Eugenio Montejo (Caracas, 1938) fue un poeta y ensayista venezolano, fundador de la revista Azar Rey y cofundador de la revista Poesía, de la Universidad de Carabobo.
Es un poeta que pudiésemos llamar “contemplativo”, que observa el mundo desde una terraza, y desde allí se roba sus detalles y los resalta y crea un universo diminuto que te atrapa en su danza y su textura.
Usted sabe que la poesía, pese a los intentos, es más fácil leerla y sentirla que explicarla o analizarla. Por eso solo algunos encuentran un cuerpo habilitado para sentir sus ecos. Para ustedes, es el canto de Montejo.

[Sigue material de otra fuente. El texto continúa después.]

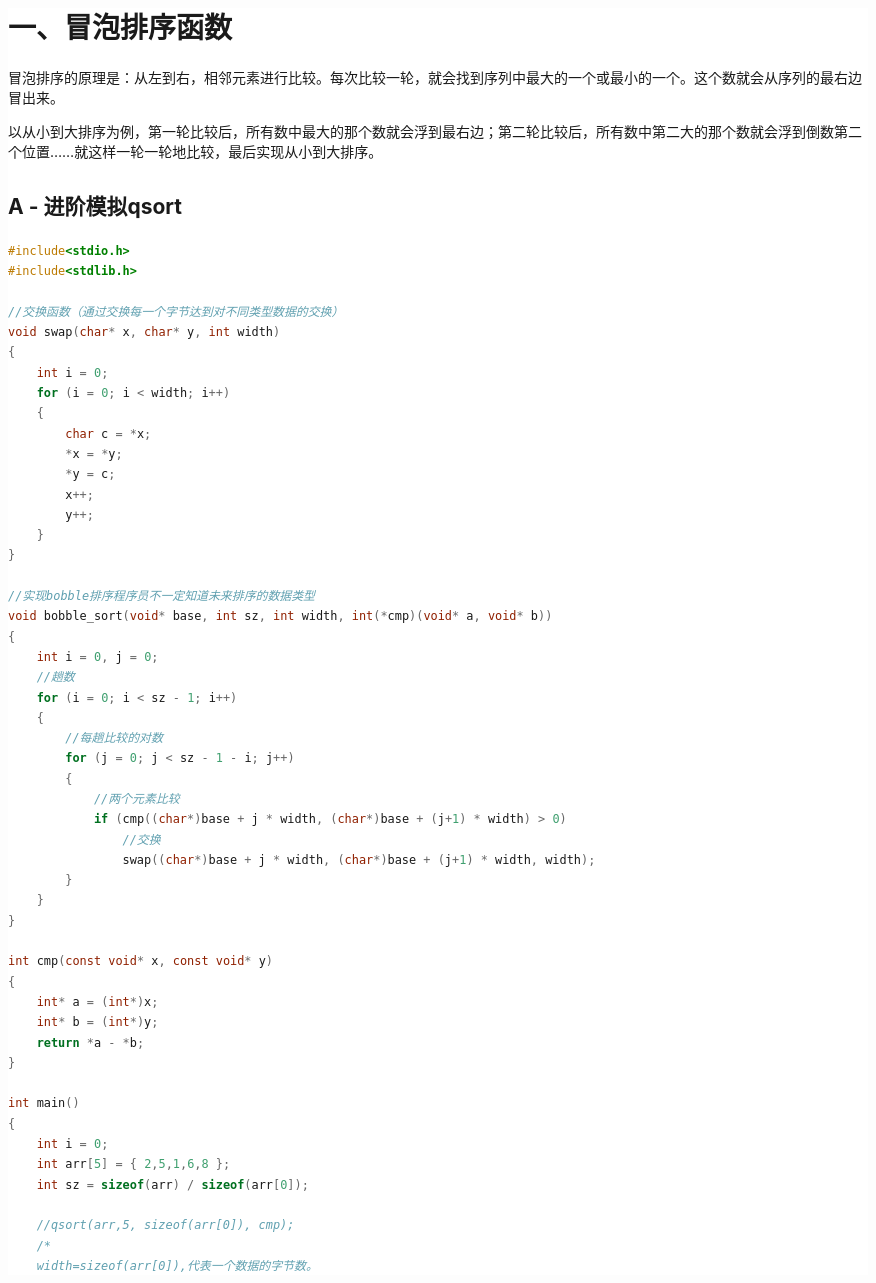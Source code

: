 

# 一、冒泡排序函数



冒泡排序的原理是：从左到右，相邻元素进行比较。每次比较一轮，就会找到序列中最大的一个或最小的一个。这个数就会从序列的最右边冒出来。

以从小到大排序为例，第一轮比较后，所有数中最大的那个数就会浮到最右边；第二轮比较后，所有数中第二大的那个数就会浮到倒数第二个位置……就这样一轮一轮地比较，最后实现从小到大排序。



## A - 进阶模拟qsort

```c
#include<stdio.h>
#include<stdlib.h>

//交换函数（通过交换每一个字节达到对不同类型数据的交换）
void swap(char* x, char* y, int width)
{
	int i = 0;
	for (i = 0; i < width; i++)
	{
		char c = *x;
		*x = *y;
		*y = c;
		x++;
		y++;
	}
}

//实现bobble排序程序员不一定知道未来排序的数据类型
void bobble_sort(void* base, int sz, int width, int(*cmp)(void* a, void* b))
{
	int i = 0, j = 0;
	//趟数
	for (i = 0; i < sz - 1; i++)
	{
		//每趟比较的对数
		for (j = 0; j < sz - 1 - i; j++)
		{
			//两个元素比较
			if (cmp((char*)base + j * width, (char*)base + (j+1) * width) > 0)
				//交换
				swap((char*)base + j * width, (char*)base + (j+1) * width, width);
		}		
	}
}

int cmp(const void* x, const void* y)
{
	int* a = (int*)x;
	int* b = (int*)y;
	return *a - *b;
}

int main()
{
	int i = 0;
	int arr[5] = { 2,5,1,6,8 };
	int sz = sizeof(arr) / sizeof(arr[0]);

	//qsort(arr,5, sizeof(arr[0]), cmp);
    /*
    width=sizeof(arr[0]),代表一个数据的字节数。
```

Acá les dejo una breve selección.
La Poesía
La poesía cruza la tierra sola,
apoya su voz en el dolor del mundo
y nada pide
-ni siquiera palabras.
LLega de lejos y sin hora, nunca avisa;
tiene la llave de la puerta.
Al entrar siempre se detiene a mirarnos.
Después abre su mano y nos entrega
una flor o un guijarro, algo secreto,
pero tan intenso que el corazón palpita
demasiado veloz. Y despertamos
Escritura
Alguna vez escribiré con piedras,
midiendo cada una de mis frases
por su peso, volumen, movimiento.
Estoy cansado de palabras.
No más lápiz: andamios, teodolitos,
la desnudez solar del sentimiento
tatuando en lo profundo de las rocas
su música secreta.
Dibujaré con líneas de guijarros
mi nombre, la historia de mi casa
y la memoria de aquel río
que va pasando siempre y se demora
entre mis venas como sabio arquitecto.
Con piedra viva escribiré mi canto
en arcos, puentes, dólmenes, columnas,
frente a la soledad del horizonte,
como un mapa que se abra ante los ojos
de los viajeros que no regresan nunca.
La tierra giró para acercarnos
La tierra giró para acercarnos,
giró sobre sí misma y en nosotros,
hasta juntarnos por fin en este sueño,
como fue escrito en el Simposio.
Pasaron noches, nieves y solsticios;
pasó el tiempo en minutos y milenios.
Una carreta que iba para Nínive
llegó a Nebraska.
Un gallo cantó lejos del mundo,
en la previda a menos mil de nuestros padres.
La tierra giró musicalmente llevándonos a bordo;
no cesó de girar un solo instante,
como si tanto amor, tanto milagro
sólo fuera un adagio hace mucho ya escrito
entre las partituras del Simposio.
Amantes
Se amaban. No estaban solos en la tierra;
tenían la noche, sus vísperas azules,
sus celajes.
Vivían uno en el otro, se palpaban
como dos pétalos no abiertos en el fondo
de alguna flor del aire.
Se amaban. No estaban solos a la orilla
de su primera noche.
Y era la tierra la que se amaba en ellos,
el oro nocturno de sus vueltas,
la galaxia.
Ya no tendrían dos muertes. No iban a separarse.
Desnudos, asombrados, sus cuerpos se tendían
como hileras de luces en un largo aeropuerto
donde algo iba a llegar desde muy lejos,
no demasiado tarde.
Las Ranas
No más teorías: me sumo al coro de las ranas.
Quiero oírlas croar esta noche, rodeándome.
En su alfabeto percibo una sola vocal
y las burbujas del pantano.
El piano que nos dieron marca las mismas notas
ya demasiado repetidas. Basta.
Tal vez sea un ángel esa sombra
que se eleva a la puerta de mi caverna.
No me consta.
La oscuridad de Dios nunca deja ver nada claro.
El tiempo puede girar en redondo,
depende de la lluvia, del viento entre los árboles.
No más teorías: ya oímos al espectro,
acallemos al Príncipe Hamlet.
Por hoy me bastan las voces de las ranas,
quiero oírlas croar esta noche más cerca
dejando que me llenen los sentidos
con su taoísmo solitario
hasta que se borren los enigmas del mundo.
En sus coros me entrego a la máxima gracia.